The data below should be printed in full, exactly, and without any of its images.
== Data under study
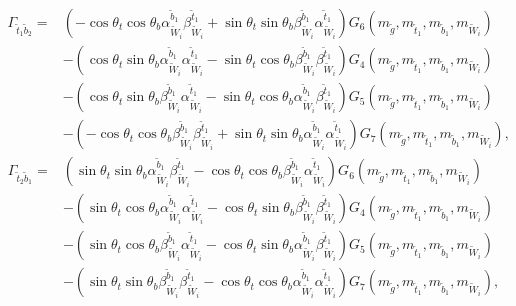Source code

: \documentclass[final,3p,times,pdflatex]{elsarticle}
\begin{document}
\begin{equation}
\begin{aligned}
\Gamma_{\tilde{t}_1 \tilde{b}_2} = & (-\cos\theta_t \cos\theta_b \alpha_{\tilde{W}_i}^{\tilde{b}_1} \beta_{\tilde{W}_i}^{\tilde{t}_1} + \sin\theta_t \sin\theta_b \beta_{\tilde{W}_i}^{\tilde{b}_1} \alpha_{\tilde{W}_i}^{\tilde{t}_1})G_{6}(m_{\tilde{g}},m_{\tilde{t}_1},m_{\tilde{b}_1},m_{\tilde{W}_i}) \\ & - (\cos\theta_t \sin\theta_b \alpha_{\tilde{W}_i}^{\tilde{b}_1}\alpha_{\tilde{W}_i}^{\tilde{t}_1} - \sin\theta_t \cos\theta_b \beta_{\tilde{W}_i}^{\tilde{b}_1}\beta_{\tilde{W}_i}^{\tilde{t}_1}) G_{4}(m_{\tilde{g}},m_{\tilde{t}_1}, m_{\tilde{b}_1},m_{\tilde{W}_i}) \\ & - (\cos\theta_t \sin\theta_b \beta_{\tilde{W}_i}^{\tilde{b}_1} \alpha_{\tilde{W}_i}^{\tilde{t}_1} - \sin\theta_t \cos\theta_b \alpha_{\tilde{W}_i}^{\tilde{b}_1} \beta_{\tilde{W}_i}^{\tilde{t}_1})G_{5}(m_{\tilde{g}},m_{\tilde{t}_1}, m_{\tilde{b}_1}, m_{\tilde{W}_i}) \\ & - (-\cos\theta_t\cos\theta_b \beta_{\tilde{W}_i}^{\tilde{b}_1} \beta_{\tilde{W}_i}^{\tilde{t}_1} + \sin\theta_t \sin\theta_b \alpha_{\tilde{W}_i}^{\tilde{b}_1} \alpha_{\tilde{W}_i}^{\tilde{t}_1})G_{7}(m_{\tilde{g}},m_{\tilde{t}_1},m_{\tilde{b}_1},m_{\tilde{W}_i}),
\end{aligned}
\end{equation}
\begin{equation}
\begin{aligned}
\Gamma_{\tilde{t}_2 \tilde{b}_1} = & (\sin\theta_t \sin\theta_b \alpha_{\tilde{W}_i}^{\tilde{b}_1} \beta_{\tilde{W}_i}^{\tilde{t}_1} - \cos\theta_t \cos\theta_b \beta_{\tilde{W}_i}^{\tilde{b}_1} \alpha_{\tilde{W}_i}^{\tilde{t}_1})G_{6}(m_{\tilde{g}},m_{\tilde{t}_1},m_{\tilde{b}_1},m_{\tilde{W}_i}) \\ & - (\sin\theta_t \cos\theta_b \alpha_{\tilde{W}_i}^{\tilde{b}_1}\alpha_{\tilde{W}_i}^{\tilde{t}_1} - \cos\theta_t \sin\theta_b \beta_{\tilde{W}_i}^{\tilde{b}_1}\beta_{\tilde{W}_i}^{\tilde{t}_1}) G_{4}(m_{\tilde{g}},m_{\tilde{t}_1}, m_{\tilde{b}_1},m_{\tilde{W}_i}) \\ & - (\sin\theta_t \cos\theta_b \beta_{\tilde{W}_i}^{\tilde{b}_1} \alpha_{\tilde{W}_i}^{\tilde{t}_1} - \cos\theta_t \sin\theta_b \alpha_{\tilde{W}_i}^{\tilde{b}_1} \beta_{\tilde{W}_i}^{\tilde{t}_1})G_{5}(m_{\tilde{g}},m_{\tilde{t}_1}, m_{\tilde{b}_1}, m_{\tilde{W}_i}) \\ & - (\sin\theta_t\sin\theta_b \beta_{\tilde{W}_i}^{\tilde{b}_1} \beta_{\tilde{W}_i}^{\tilde{t}_1} - \cos\theta_t \cos\theta_b \alpha_{\tilde{W}_i}^{\tilde{b}_1} \alpha_{\tilde{W}_i}^{\tilde{t}_1})G_{7}(m_{\tilde{g}},m_{\tilde{t}_1},m_{\tilde{b}_1},m_{\tilde{W}_i}),
\end{aligned}
\end{equation}
\end{document}
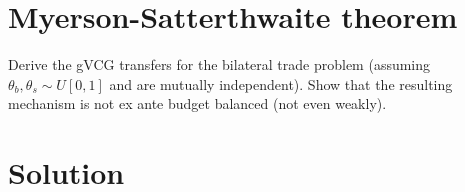 \documentclass[a4paper]{article}
\newif\ifsolutions
\begin{document}
\ifsolutions
\section*{Solution}
LCT for any $i$ is $\tilde{\theta}_i = -\hat{\theta}$ (you do not actually need to calculate the expectation to find it, since the expression that $\tilde{\theta}_i$ minimizes is weakly monotone in $\theta_i$ -- i.e., one of the edges of the support is the solution). The gVCG transfers are then given by
\begin{align*}
	t_i^{gVCG}(\theta) &= \max \left\{0, \sum_{j\neq i}\theta_j -\hat{\theta} - c \right\} - \left(\sum_{j\neq i}\theta_j -c\right) \cdot \mathbb{I} \left\{ \sum_{j=1}^N \theta_j - c > 0 \right\}
	\\
	&= \begin{cases}
		0	&	\text{ if } \sum_{j=1}^N \theta_j - c \leq 0,
		\\
		-\left(\sum_{j\neq i}\theta_j - c \right)	&	\text{ if }	\sum_{j\neq i} \theta_j - \hat{\theta} - c \leq 0 < \sum_{j=1}^N \theta_j - c,
		\\
		-\hat{\theta}	&	\text{ if } \sum_{j\neq i}\theta_j -\hat{\theta} - c > 0.
	\end{cases}
\end{align*}
\fi



\section{Myerson-Satterthwaite theorem}

Derive the gVCG transfers for the bilateral trade problem (assuming $\theta_b,\theta_s \sim U[0,1]$ and are mutually independent). Show that the resulting mechanism is not ex ante budget balanced (not even weakly).

\ifsolutions
\section*{Solution}
\end{document}
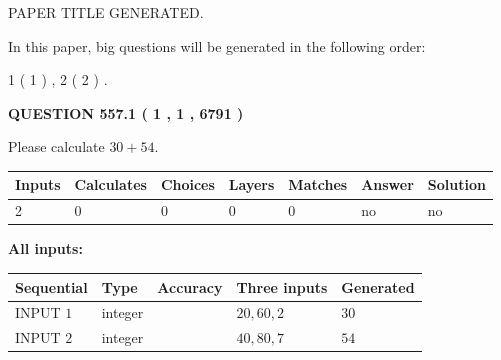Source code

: \documentclass[12pt]{article}
\begin{document}
   
\vspace{0.2in}
   
   
   
   
   
   
   
   
 \vspace{0.2in}
 
 
 
 
   
   
 PAPER TITLE GENERATED.
   
   
   
\vspace{0.2in}
   
In this paper, big questions will be generated in the following order: 
   
   
   1 ( 1 )
 ,
   2 ( 2 )
 .
  
\vspace{0.2in}
  
{\textbf{\Large{QUESTION
557.1 
 ( 1 , 1 , 6791 )
}}}
  
  
 
Please calculate $ %
30 +  %
54 $.
 
 
   
   
   
   
\noindent\begin{tabular}{|l|l|l|l|l|l|l|}
 \hline
Inputs & Calculates & Choices & Layers & Matches & Answer & Solution \\ \hline
 2  & 
 0  & 
 0
  & 
 0  & 
 0  & 
  no & 
  no 
  \\ \hline
 \end{tabular}
   
   
   
   
\noindent{}
   
   
   
   
\noindent\vspace{0.1in}\hspace{-0.08in} {\textbf{\Large{All inputs: }}}
   
   
  
  
\noindent\begin{tabular}{|l|l|l|l|l|}
\hline
 Sequential & Type & Accuracy & Three inputs & Generated \\ 
\hline
 
 
  INPUT $  1 $ & integer &  & $
 20
 , 
 60
 , 
 2
 $ & $ 30 $ 
 \\  \hline  
 
 
  INPUT $  2 $ & integer &  & $
 40
 , 
 80
 , 
 7
 $ & $ 54 $ 
 \\  \hline  
 \end{tabular}
   
\end{document}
====
▸ **Solution for this task**:
Source code

: \documentclass[final,3p,times,pdflatex]{elsarticle}
\begin{document}
\begin{equation}
\begin{aligned}
\Gamma_{\tilde{t}_1 \tilde{b}_2} = & (-\cos\theta_t \cos\theta_b \alpha_{\tilde{W}_i}^{\tilde{b}_1} \beta_{\tilde{W}_i}^{\tilde{t}_1} + \sin\theta_t \sin\theta_b \beta_{\tilde{W}_i}^{\tilde{b}_1} \alpha_{\tilde{W}_i}^{\tilde{t}_1})G_{6}(m_{\tilde{g}},m_{\tilde{t}_1},m_{\tilde{b}_1},m_{\tilde{W}_i}) \\ & - (\cos\theta_t \sin\theta_b \alpha_{\tilde{W}_i}^{\tilde{b}_1}\alpha_{\tilde{W}_i}^{\tilde{t}_1} - \sin\theta_t \cos\theta_b \beta_{\tilde{W}_i}^{\tilde{b}_1}\beta_{\tilde{W}_i}^{\tilde{t}_1}) G_{4}(m_{\tilde{g}},m_{\tilde{t}_1}, m_{\tilde{b}_1},m_{\tilde{W}_i}) \\ & - (\cos\theta_t \sin\theta_b \beta_{\tilde{W}_i}^{\tilde{b}_1} \alpha_{\tilde{W}_i}^{\tilde{t}_1} - \sin\theta_t \cos\theta_b \alpha_{\tilde{W}_i}^{\tilde{b}_1} \beta_{\tilde{W}_i}^{\tilde{t}_1})G_{5}(m_{\tilde{g}},m_{\tilde{t}_1}, m_{\tilde{b}_1}, m_{\tilde{W}_i}) \\ & - (-\cos\theta_t\cos\theta_b \beta_{\tilde{W}_i}^{\tilde{b}_1} \beta_{\tilde{W}_i}^{\tilde{t}_1} + \sin\theta_t \sin\theta_b \alpha_{\tilde{W}_i}^{\tilde{b}_1} \alpha_{\tilde{W}_i}^{\tilde{t}_1})G_{7}(m_{\tilde{g}},m_{\tilde{t}_1},m_{\tilde{b}_1},m_{\tilde{W}_i}),
\end{aligned}
\end{equation}
\begin{equation}
\begin{aligned}
\Gamma_{\tilde{t}_2 \tilde{b}_1} = & (\sin\theta_t \sin\theta_b \alpha_{\tilde{W}_i}^{\tilde{b}_1} \beta_{\tilde{W}_i}^{\tilde{t}_1} - \cos\theta_t \cos\theta_b \beta_{\tilde{W}_i}^{\tilde{b}_1} \alpha_{\tilde{W}_i}^{\tilde{t}_1})G_{6}(m_{\tilde{g}},m_{\tilde{t}_1},m_{\tilde{b}_1},m_{\tilde{W}_i}) \\ & - (\sin\theta_t \cos\theta_b \alpha_{\tilde{W}_i}^{\tilde{b}_1}\alpha_{\tilde{W}_i}^{\tilde{t}_1} - \cos\theta_t \sin\theta_b \beta_{\tilde{W}_i}^{\tilde{b}_1}\beta_{\tilde{W}_i}^{\tilde{t}_1}) G_{4}(m_{\tilde{g}},m_{\tilde{t}_1}, m_{\tilde{b}_1},m_{\tilde{W}_i}) \\ & - (\sin\theta_t \cos\theta_b \beta_{\tilde{W}_i}^{\tilde{b}_1} \alpha_{\tilde{W}_i}^{\tilde{t}_1} - \cos\theta_t \sin\theta_b \alpha_{\tilde{W}_i}^{\tilde{b}_1} \beta_{\tilde{W}_i}^{\tilde{t}_1})G_{5}(m_{\tilde{g}},m_{\tilde{t}_1}, m_{\tilde{b}_1}, m_{\tilde{W}_i}) \\ & - (\sin\theta_t\sin\theta_b \beta_{\tilde{W}_i}^{\tilde{b}_1} \beta_{\tilde{W}_i}^{\tilde{t}_1} - \cos\theta_t \cos\theta_b \alpha_{\tilde{W}_i}^{\tilde{b}_1} \alpha_{\tilde{W}_i}^{\tilde{t}_1})G_{7}(m_{\tilde{g}},m_{\tilde{t}_1},m_{\tilde{b}_1},m_{\tilde{W}_i}),
\end{aligned}
\end{equation}
\end{document}
 \documentclass[a4paper]{article}
\newif\ifsolutions
\begin{document}
\ifsolutions
\section*{Solution}
LCT for any $i$ is $\tilde{\theta}_i = -\hat{\theta}$ (you do not actually need to calculate the expectation to find it, since the expression that $\tilde{\theta}_i$ minimizes is weakly monotone in $\theta_i$ -- i.e., one of the edges of the support is the solution). The gVCG transfers are then given by
\begin{align*}
	t_i^{gVCG}(\theta) &= \max \left\{0, \sum_{j\neq i}\theta_j -\hat{\theta} - c \right\} - \left(\sum_{j\neq i}\theta_j -c\right) \cdot \mathbb{I} \left\{ \sum_{j=1}^N \theta_j - c > 0 \right\}
	\\
	&= \begin{cases}
		0	&	\text{ if } \sum_{j=1}^N \theta_j - c \leq 0,
		\\
		-\left(\sum_{j\neq i}\theta_j - c \right)	&	\text{ if }	\sum_{j\neq i} \theta_j - \hat{\theta} - c \leq 0 < \sum_{j=1}^N \theta_j - c,
		\\
		-\hat{\theta}	&	\text{ if } \sum_{j\neq i}\theta_j -\hat{\theta} - c > 0.
	\end{cases}
\end{align*}
\fi



\section{Myerson-Satterthwaite theorem}

Derive the gVCG transfers for the bilateral trade problem (assuming $\theta_b,\theta_s \sim U[0,1]$ and are mutually independent). Show that the resulting mechanism is not ex ante budget balanced (not even weakly).

\ifsolutions
\section*{Solution}
\end{document}
Source code

: \documentclass[12pt]{article}
\begin{document}
   
\vspace{0.2in}
   
   
   
   
   
   
   
   
 \vspace{0.2in}
 
 
 
 
   
   
 PAPER TITLE GENERATED.
   
   
   
\vspace{0.2in}
   
In this paper, big questions will be generated in the following order: 
   
   
   1 ( 1 )
 ,
   2 ( 2 )
 .
  
\vspace{0.2in}
  
{\textbf{\Large{QUESTION
557.1 
 ( 1 , 1 , 6791 )
}}}
  
  
 
Please calculate $ %
30 +  %
54 $.
 
 
   
   
   
   
\noindent\begin{tabular}{|l|l|l|l|l|l|l|}
 \hline
Inputs & Calculates & Choices & Layers & Matches & Answer & Solution \\ \hline
 2  & 
 0  & 
 0
  & 
 0  & 
 0  & 
  no & 
  no 
  \\ \hline
 \end{tabular}
   
   
   
   
\noindent{}
   
   
   
   
\noindent\vspace{0.1in}\hspace{-0.08in} {\textbf{\Large{All inputs: }}}
   
   
  
  
\noindent\begin{tabular}{|l|l|l|l|l|}
\hline
 Sequential & Type & Accuracy & Three inputs & Generated \\ 
\hline
 
 
  INPUT $  1 $ & integer &  & $
 20
 , 
 60
 , 
 2
 $ & $ 30 $ 
 \\  \hline  
 
 
  INPUT $  2 $ & integer &  & $
 40
 , 
 80
 , 
 7
 $ & $ 54 $ 
 \\  \hline  
 \end{tabular}
   
\end{document}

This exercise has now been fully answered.